World Lambrusco Day, the vernal equinox (June 21 in 2017)

This acknowledgement of the oft-maligned but sometimes really good frizzante (lightly sparkling) red wine from Italy's Emilia-Romagna region was created by wine importer James Koch in 2011 "as a logical extension of the Lambrusco Revolution (1994-2010)...." The kickoff dinner celebrating the day was held in Los Angeles on May 17, but the occasion is now pegged to the first day of summer each year. 

National Albariño Day, August 1

This observance was designated, counterintuitively, by a group called TAPAS, which stands for "Tempranillo Advocates, Producers, and Amigos Society." Other than sharing Spanish nationality, tempranillo and albariño (the perfect complement to lobster rolls, by the way) don't have much in common, but this does seem like a neighborly gesture. The day is timed to correspond to that of an annual albariño festival in the Galician town of Cambados.

National Pinot Noir Day, August 18

Whose idea was this day, and when did they have it? Nobody seems to know. Pinot noir fanatics, who are legion, don't care.

International Cabernet Day, Thursday before Labor Day (September 3 in 2017)

Another one from husband/dad/weed evangelist Rick Bakas — who also does media relations for a number of American and Australian wineries — dating, like his Chardonnay Day, from 2010.

International Grenache Day, September 15

This tribute to the wonderful grenache grape was thought up in 2009 by — who else? — France's Grenache Association.

Beaujolais Nouveau Day, third Thursday in November (November 16 in 2017)

This one's a big deal, with an official provenance, its date fixed by the French government. It's the day on which each year's Beaujolais Nouveau — fresh, bright wine just made from that year's grapes and meant to be drunk before year's end — is released (at 12:01 a.m.). The occasion is said to be the world's largest annual wine celebration.
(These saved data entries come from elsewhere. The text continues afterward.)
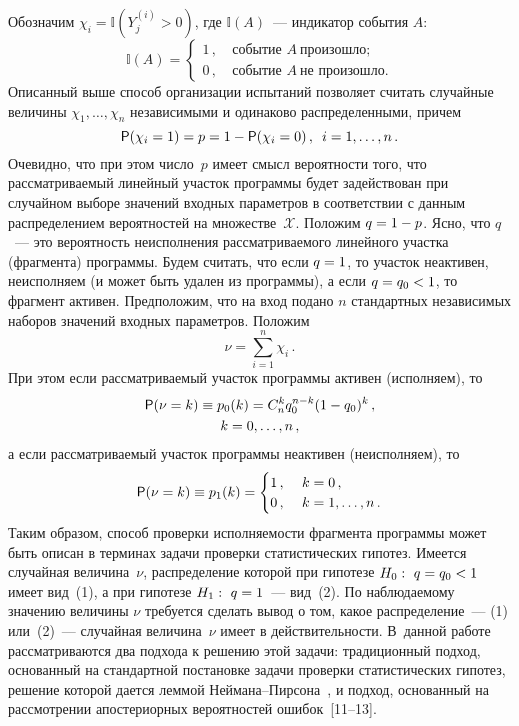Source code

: \begin{multicols}{2}
Обозначим $\chi_i=\mathbb{I}(Y_j^{(i)}>0)$, где $\mathbb{I}(A)$~---
индикатор события $A$:
$$
\mathbb{I}(A)=
\begin{cases}
1\,,&\ \mbox{событие } A\  \mbox{произошло;}\\ 
0\,, &\ \mbox{событие } A\  \mbox{не\ произошло.}
\end{cases}
$$
Описанный выше способ организации испытаний позволяет считать
случайные величины $\chi_1,\ldots,\chi_n$ независимыми и одинаково
распределенными, причем
$$
{\sf P}(\chi_i=1)=p=1-{\sf P}(\chi_i=0)\,,\enskip i=1,\ldots,n\,.
$$
Очевидно, что при этом число~$p$ имеет смысл вероятности того, что
рассматриваемый линейный учас\-ток программы будет задействован при
случайном выборе значений входных параметров в соответствии с данным
распределением вероятностей на множестве~$\mathcal{X}$. Положим
$q\hm=1\hm-p$. Ясно, что $q$~--- это вероятность неисполнения
рассматриваемого линейного участка (фрагмента) программы. Будем
считать, что если $q\hm=1$, то участок неактивен, неисполняем (и может
быть удален из программы), а если $q\hm=q_0\hm<1$, то фрагмент активен.
Предположим, что на вход подано $n$ стандартных независимых наборов
значений входных параметров. Положим
$$
\nu=\sum\limits_{i=1}^n\chi_i\,.
$$
При этом если рассматриваемый участок программы активен (исполняем),
то
\begin{multline}
{\sf P}(\nu=k)\equiv p_0(k)=C_n^kq_0^{n-k}(1-q_0)^k\,, \\
k=0,\ldots,n\,,\label{e1-kor}
\end{multline}
а если рассматриваемый участок программы неактивен (неисполняем), то
\begin{equation}
{\sf P}(\nu=k)\equiv p_1(k)=
\begin{cases}
1\,,&\ k=0\,,\\
0\,,&\ k=1,\ldots,n\,.
\end{cases}
\label{e2-kor}
\end{equation}
Таким образом, способ проверки исполняемости фрагмента программы
может быть описан в терминах задачи проверки статистических гипотез.
Имеется случайная величина~$\nu$, распределение которой при гипотезе
$H_0:\ q\hm=q_0\hm<1$ имеет вид~(1), а при гипотезе $H_1:\ q\hm=1$~--- вид~(2). 
По наблюдаемому значению величины $\nu$ требуется сделать вывод
о том, какое распределение~--- (1) или~(2)~--- случайная величина~$\nu$ 
имеет в действительности. В~данной работе рассматриваются два
подхода к решению этой задачи: традиционный подход, основанный на
стандартной постановке задачи проверки статистических гипотез,
решение которой дается леммой Ней\-ма\-на--Пир\-со\-на~\cite{Lehman1979}, и
подход, основанный на рассмотрении апостериорных вероятностей ошибок~[11--13].


\end{multicols}
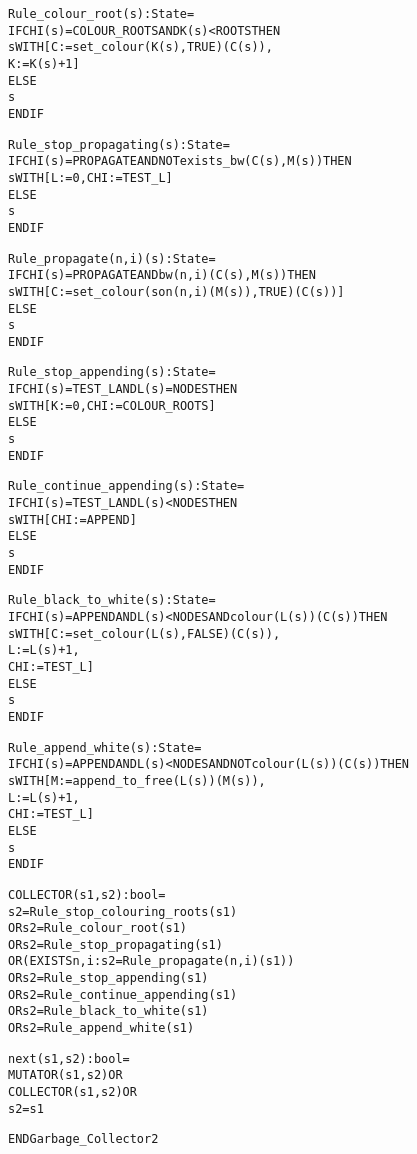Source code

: \begin{alltt}
  Rule_colour_root(s):State =
    IF CHI(s) = COLOUR_ROOTS AND K(s) < ROOTS THEN
      s WITH [C := set_colour(K(s),TRUE)(C(s)),
              K := K(s) + 1]
    ELSE
      s
    ENDIF

  Rule_stop_propagating(s):State =
    IF CHI(s) = PROPAGATE AND NOT exists_bw(C(s),M(s)) THEN 
      s WITH [L := 0, CHI := TEST_L]
    ELSE
      s
    ENDIF

  Rule_propagate(n,i)(s):State =
    IF CHI(s) = PROPAGATE AND bw(n,i)(C(s),M(s)) THEN
      s WITH [C := set_colour(son(n,i)(M(s)),TRUE)(C(s))]
    ELSE
      s
    ENDIF

  Rule_stop_appending(s):State =
    IF CHI(s) = TEST_L AND L(s) = NODES THEN
      s WITH [K := 0, CHI := COLOUR_ROOTS]
    ELSE
      s
    ENDIF

  Rule_continue_appending(s):State =
    IF CHI(s) = TEST_L AND L(s) < NODES THEN
      s WITH [CHI := APPEND]
    ELSE 
      s 
    ENDIF

  Rule_black_to_white(s):State =
    IF CHI(s) = APPEND AND L(s) < NODES AND colour(L(s))(C(s)) THEN
      s WITH [C := set_colour(L(s),FALSE)(C(s)),
              L := L(s)+1,
              CHI := TEST_L]
    ELSE 
      s 
    ENDIF

  Rule_append_white(s):State =
    IF CHI(s) = APPEND AND L(s) < NODES AND NOT colour(L(s))(C(s)) THEN
      s WITH [M := append_to_free(L(s))(M(s)),
              L := L(s) + 1,
              CHI := TEST_L]
    ELSE 
      s 
    ENDIF

  COLLECTOR(s1,s2):bool =
       s2 = Rule_stop_colouring_roots(s1)
    OR s2 = Rule_colour_root(s1)
    OR s2 = Rule_stop_propagating(s1)
    OR (EXISTS n,i: s2 = Rule_propagate(n,i)(s1))
    OR s2 = Rule_stop_appending(s1) 
    OR s2 = Rule_continue_appending(s1) 
    OR s2 = Rule_black_to_white(s1) 
    OR s2 = Rule_append_white(s1)

  %%%%%%%%%%%%%%%%%%%%%%%%%%%
  % The Transition Relation %
  %%%%%%%%%%%%%%%%%%%%%%%%%%%

  next(s1,s2):bool =
    MUTATOR(s1,s2) OR
    COLLECTOR(s1,s2) OR
    s2 = s1

END Garbage_Collector2
\end{alltt}


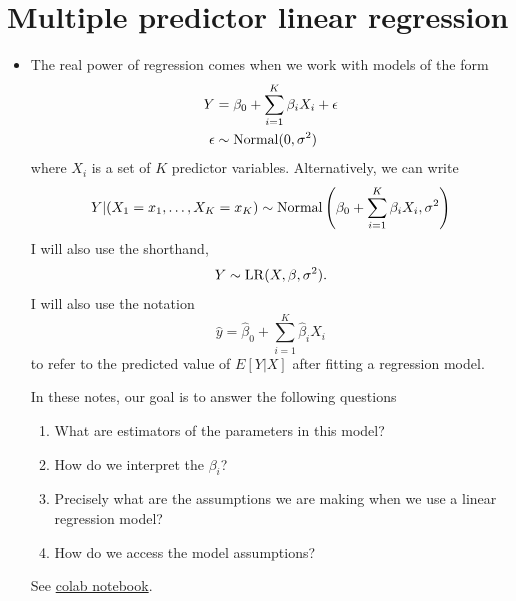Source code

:\section{Multiple predictor linear regression}
\begin{itemize}
\item The real power of regression comes when we work with models of the form 
\begin{align}
Y &= \beta_0 + \sum_{i=1}^K \beta_iX_i + \epsilon\\
\epsilon &\sim {\rm Normal}(0,\sigma^2)
\end{align}
where $X_i$ is a set of $K$ predictor variables. Alternatively, we can write
\begin{equation}
Y|(X_1=x_1,\dots,X_K=x_K) \sim {\rm Normal}\left( \beta_0 + \sum_{i=1}^K \beta_iX_i,\sigma^2\right)
\end{equation}
I will also use the shorthand, 
\begin{equation}
Y \sim {\rm LR}(X,\beta,\sigma^2). 
\end{equation}
I will also use the notation 
\begin{equation*}
\hat{y} = \hat{\beta}_0 + \sum_{i=1}^K \hat{\beta}_iX_i 
\end{equation*}
to refer to the predicted value of $E[Y|X]$ after fitting a regression model. 

In these notes, our goal is to answer the following questions
\begin{enumerate}
\item What are estimators of the parameters in this model?
\item How do we interpret the  $\beta_i$? 
\item Precisely what are the assumptions we are making when we use a linear regression model? 
\item How do we access the model assumptions? 
\end{enumerate}



\begin{example}
See \href{https://colab.research.google.com/drive/1oIRgP_7-c5DGV1D2iz5nj406mZfJxUIG?usp=sharing}{colab notebook}. 
\end{example}


\end{itemize}
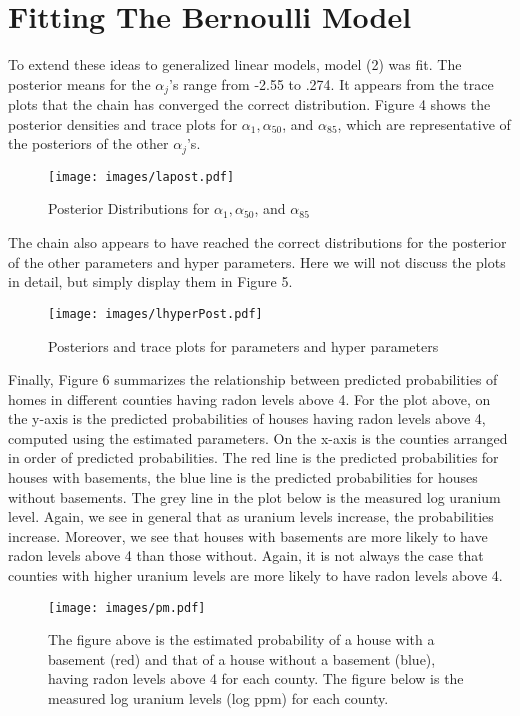 \documentclass{article}
\def\beginmyfig{\begin{figure}[htbp]\begin{center}}
\def\endmyfig{\end{center}\end{figure}}
\begin{document}


\section{Fitting The Bernoulli Model}
To extend these ideas to generalized linear models, model (2) was fit. 
The posterior means for the $\alpha_j$'s range from -2.55 to .274. It appears from the trace
plots that the chain has converged the correct distribution. Figure 4 shows the posterior
densities and trace plots for $\alpha_1,\alpha_{50}$, and $\alpha_{85}$, which are representative
of the posteriors of the other $\alpha_j$'s.\\
\beginmyfig \texttt{[image: images/lapost.pdf]} 
            \caption{Posterior Distributions for $\alpha_1,\alpha_{50}$, and $\alpha_{85}$} \endmyfig 
\noindent
The chain also appears to have reached the correct distributions for the posterior of the other parameters
and hyper parameters. Here we will not discuss the plots in detail, but simply display them in Figure 5.\\
\beginmyfig \texttt{[image: images/lhyperPost.pdf]} 
            \caption{Posteriors and trace plots for parameters and hyper parameters}\endmyfig 
Finally, Figure 6 summarizes the relationship between predicted probabilities
of homes in different counties having radon levels above 4.  For the plot
above, on the y-axis is the predicted probabilities of houses having radon
levels above 4, computed using the estimated parameters. On the x-axis is the
counties arranged in order of predicted probabilities. The red line is the
predicted probabilities for houses with basements, the blue line is the
predicted probabilities for houses without basements. The grey line in the plot
below is the measured log uranium level. Again, we see in general that as
uranium levels increase, the probabilities increase. Moreover, we see that
houses with basements are more likely to have radon levels above 4 than those
without. Again, it is not always the case that counties with higher uranium
levels are more likely to have radon levels above 4.\\

\beginmyfig \texttt{[image: images/pm.pdf]}  
            \caption{The figure above is the estimated probability of a house
            with a basement (red) and that of a house without a basement
            (blue), having radon levels above 4 for each county. The figure
            below is the measured log uranium levels (log ppm) for each
            county.}\endmyfig 
\end{document}
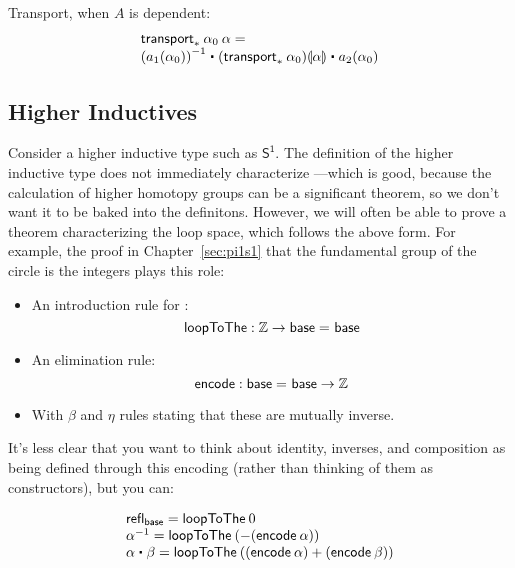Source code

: Transport, when $A$ is dependent:
\[
\begin{array}{l}
\transport{x_0:A_0 \mapsto \id[A(x_0)] {a_1(x_0)}{a_2(x_0)}} {\alpha_0} \: {\alpha} = \\
\opp{(\map{a_1}{\alpha_0})} \ct \mapdep{(\transport{A}{\alpha_0})}{\alpha} \ct \map{a_2}{\alpha_0}
\end{array}
\]

\subsection{Higher Inductives}

\newcommand{\sone}{\mathsf{S^1}}

Consider a higher inductive type such as $\sone$.  The definition of the
higher inductive type does not immediately characterize
\id[\sone]{x}{y}---which is good, because the calculation of higher
homotopy groups can be a significant theorem, so we don't want it to be
baked into the definitons.  However, we will often be able to prove a
theorem characterizing the loop space, which follows the above form.
For example, the proof in Chapter~\ref{sec:pi1s1} that the fundamental
group of the circle is the integers plays this role:

\begin{itemize}
\item An introduction rule for \id[\sone]{\mathsf{base}}{\mathsf{base}}:
  \[
  \mathsf{loopToThe} : \mathbb{Z} \to \mathsf{base} =_{} \mathsf{base}
  \]
\item An elimination rule:
  \[
  \mathsf{encode} : \mathsf{base} =_{} \mathsf{base} \to \mathbb{Z}
  \]
\item With $\beta$ and $\eta$ rules stating that these are mutually inverse.
\end{itemize}

It's less clear that you want to think about identity, inverses, and
composition as being defined through this encoding (rather than thinking
of them as constructors), but you can:

\[
\begin{array}{l}
\refl{\mathsf{base}} = \mathsf{loopToThe} \: 0 \\
\opp{\alpha} = \mathsf{loopToThe} \: (- (\mathsf{encode} \: \alpha)) \\
\alpha \ct \beta = \mathsf{loopToThe} \: ((\mathsf{encode} \: \alpha) + (\mathsf{encode} \: \beta)) \\
\end{array}
\]

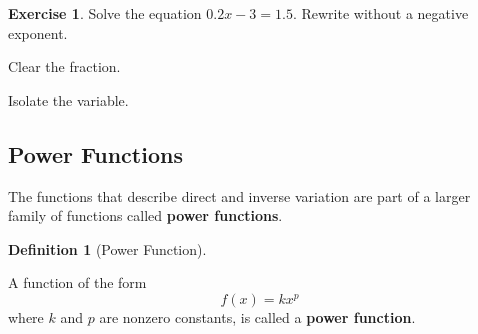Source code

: \documentclass[10pt,]{book}
\newcommand{\terminology}[1]{\textbf{#1}}
\theoremstyle{plain}
\theoremstyle{definition}
\newtheorem{definition}[theorem]{Definition}
\theoremstyle{definition}
\theoremstyle{definition}
\theoremstyle{definition}
\theoremstyle{definition}
\newtheorem{exercise}[theorem]{Exercise}
\numberwithin{equation}{section}
\begin{document}
\begin{exercise}\label{solve-power-equation}
Solve the equation \(0.2x−3 = 1.5\).%
Rewrite without a negative exponent.%
\par
Clear the fraction.%
\par
Isolate the variable.%
\end{exercise}
\typeout{************************************************}
\typeout{************************************************}
\subsection[Power Functions]{Power Functions}\label{subsection-64}

    The functions that describe direct and inverse variation are part of a larger family of functions called \terminology{power functions}.
%
\begin{definition}[Power Function]\label{definition-3}

        A function of the form
        \begin{equation*}f(x) = kx^p\end{equation*}
        where \(k\) and \(p\) are nonzero constants, is called a \terminology{power function}.
    \end{definition}
\par
\end{document}
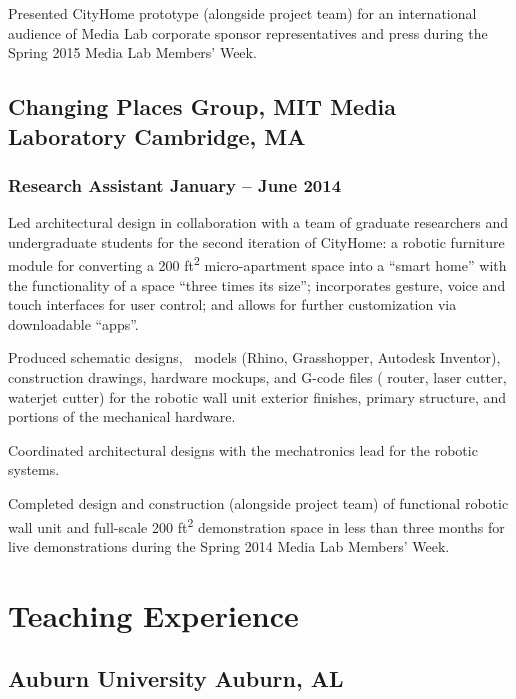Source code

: \documentclass[letterpaper, oneside, 10pt]{article}
\begin{document}
Presented CityHome prototype (alongside project team) for an international
audience of Media Lab corporate sponsor representatives and press during
the Spring 2015  Media Lab Members’ Week.


\subsection*{Changing Places Group, MIT Media Laboratory\DotSep{0.25em} Cambridge, MA}
\subsubsection*{Research Assistant\DotSep{0.25em} January -- June 2014}

Led architectural design in collaboration with a team of graduate
researchers and undergraduate students for the second iteration of
CityHome: a robotic furniture module for converting a 200
ft\textsuperscript{2} micro-apartment space into a ``smart home'' with the
functionality of a space ``three times its size''; incorporates gesture,
voice and touch interfaces for user control; and allows for further
customization via downloadable ``apps''.

Produced schematic designs, \ models (Rhino, Grasshopper, Autodesk
Inventor), construction drawings, hardware mockups, and G-code files
( router, laser cutter, waterjet cutter) for the robotic
wall unit exterior finishes, primary structure, and portions of the
mechanical hardware.

Coordinated architectural designs with the mechatronics lead for the
robotic systems.

Completed design and construction (alongside project team) of functional
robotic wall unit and full-scale 200 ft\textsuperscript{2} demonstration
space in less than three months for live demonstrations during the Spring
2014  Media Lab Members’ Week.



\section*{Teaching Experience} %

\hfill
\vspace{-25pt}


\subsection*{Auburn University\DotSep{0.25em} Auburn, AL}
\end{document}
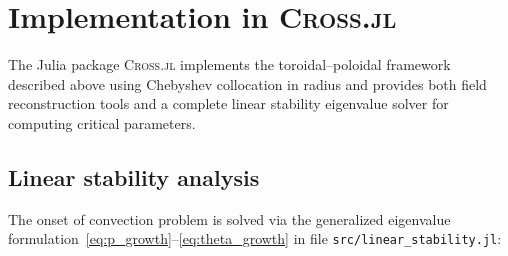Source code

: \documentclass[11pt]{article}
\numberwithin{equation}{section}
\begin{document}
\section{Implementation in \textsc{Cross.jl}}
The Julia package \textsc{Cross.jl} implements the toroidal--poloidal framework described above using Chebyshev collocation in radius and provides both field reconstruction tools and a complete linear stability eigenvalue solver for computing critical parameters.

\subsection{Linear stability analysis}
The onset of convection problem is solved via the generalized eigenvalue formulation~\eqref{eq:p_growth}--\eqref{eq:theta_growth} in file \texttt{src/linear\_stability.jl}:
\end{document}
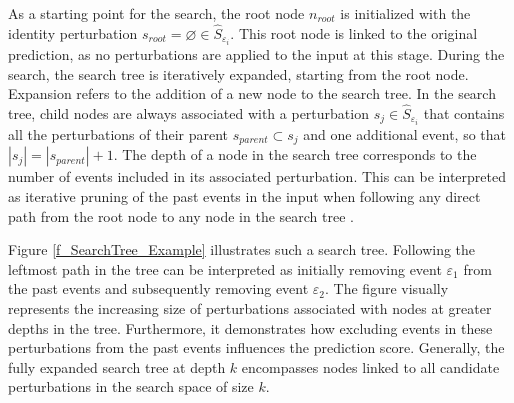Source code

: 
As a starting point for the search, the root node $n_{root}$ is initialized with the identity perturbation $s_{root} = \varnothing \in \hat{S}_{\varepsilon_i}$. This root node is linked to the original prediction, as no perturbations are applied to the input at this stage. During the search, the search tree is iteratively expanded, starting from the root node. Expansion refers to the addition of a new node to the search tree. In the search tree, child nodes are always associated with a perturbation $s_j \in \hat{S}_{\varepsilon_i}$ that contains all the perturbations of their parent $s_{parent} \subset s_j$ and one additional event, so that $|s_j| = |s_{parent}| + 1$. The depth of a node in the search tree corresponds to the number of events included in its associated perturbation. This can be interpreted as iterative pruning of the past events in the input when following any direct path from the root node to any node in the search tree \cite{yuan_explainability_2021}.

Figure \ref{f_SearchTree_Example} illustrates such a search tree. Following the leftmost path in the tree can be interpreted as initially removing event $\varepsilon_1$ from the past events and subsequently removing event $\varepsilon_2$. The figure visually represents the increasing size of perturbations associated with nodes at greater depths in the tree. Furthermore, it demonstrates how excluding events in these perturbations from the past events influences the prediction score. Generally, the fully expanded search tree at depth $k$ encompasses nodes linked to all candidate perturbations in the search space of size $k$.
There are about 120 events on the occasion around France, many of them in the Beaujolais region, and it is said that some 65 million bottles of the stuff are consumed worldwide in one 24-hour period.

International Merlot Day, November 7

The origins of the holiday in honor of this ubiquitous grape — responsible for some of the dullest, flabbiest wines in the world, and also some of the greatest (the latter primarily in Bordeaux, where it is the most widely planted variety) — aren't clear. Sideways fans couldn't care less.

International Tempranillo Day, second Thursday in November (November 12 in 2017)

This protean grape, at the heart of Rioja, Ribera del Duero, and many other Spanish classics, has been lauded on this day since 2011 at the instigation of TAPAS (Tempranillo Advocates, Producers, and Amigos Society).

National Zinfandel Day, November 19

This holiday is the doing of ZAP (Zinfandel Advocates and Producers), which describes itself as a "non-profit, educational organization...dedicated to advancing public knowledge of and appreciation for American Zinfandel and its unique place in our culture and history." Like so many other wine holidays, it seems to date from 2010.

International Carménère Day, November 24

A once-obscure Bordeaux blending grape, carménère was "discovered" in the early 1990s growing all over Chile's wine country, where it had long been misidentified as merlot. It quickly became the country's distinctive red variety — the Chilean equivalent to Argentina's malbec (and Uruguay's tannat, for that matter), if you will. This day in the grape's honor was decreed in 2014, on the twentieth anniversary of its reemergence, by the trade organization Wines of Chile.

Cabernet Franc Day, December 4

Though Cabernet Day (see above) doesn't specify cabernet sauvignon as its honoree, many wine lovers apparently assume that it does. Thus some aficionados of that grape's cousin, cabernet franc, thought that it deserved its own observance. The culprits here were apparently Mike and Lori Budd of Dracaena Wines in Arroyo Grande, California, who chose the date (in 2015?) because it marks the anniversary of the death of Cardinal Richelieu, the seventeenth-century cleric and power broker who is believed to have transported cuttings of the grape from southwestern France to the Loire Valley, where it became the major red variety.